- [Entries shown]:
▬▬▬

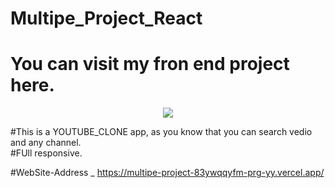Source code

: 

# Multipe_Project_React
# You can visit my fron end project here.

<p align="center">
  <a href="https://skillicons.dev">
    <img src="https://skillicons.dev/icons?i=git,github,vscode,html,css,js,react,vite,tailwind,vercel" />
  </a>
</p>

#This is a YOUTUBE_CLONE app, as you know that you can search vedio and any channel.</br>
#FUll responsive.



#WebSite-Address _ https://multipe-project-83ywqqyfm-prg-yy.vercel.app/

▬▬▬

- [Exercise objective]: With "https" as the search string, filter the records and return each line that has it.

- [Solution to this problem]:
  <a href="https://skillicons.dev">
    <img src="https://skillicons.dev/icons?i=git,github,vscode,html,css,js,react,vite,tailwind,vercel" />
#WebSite-Address _ https://multipe-project-83ywqqyfm-prg-yy.vercel.app/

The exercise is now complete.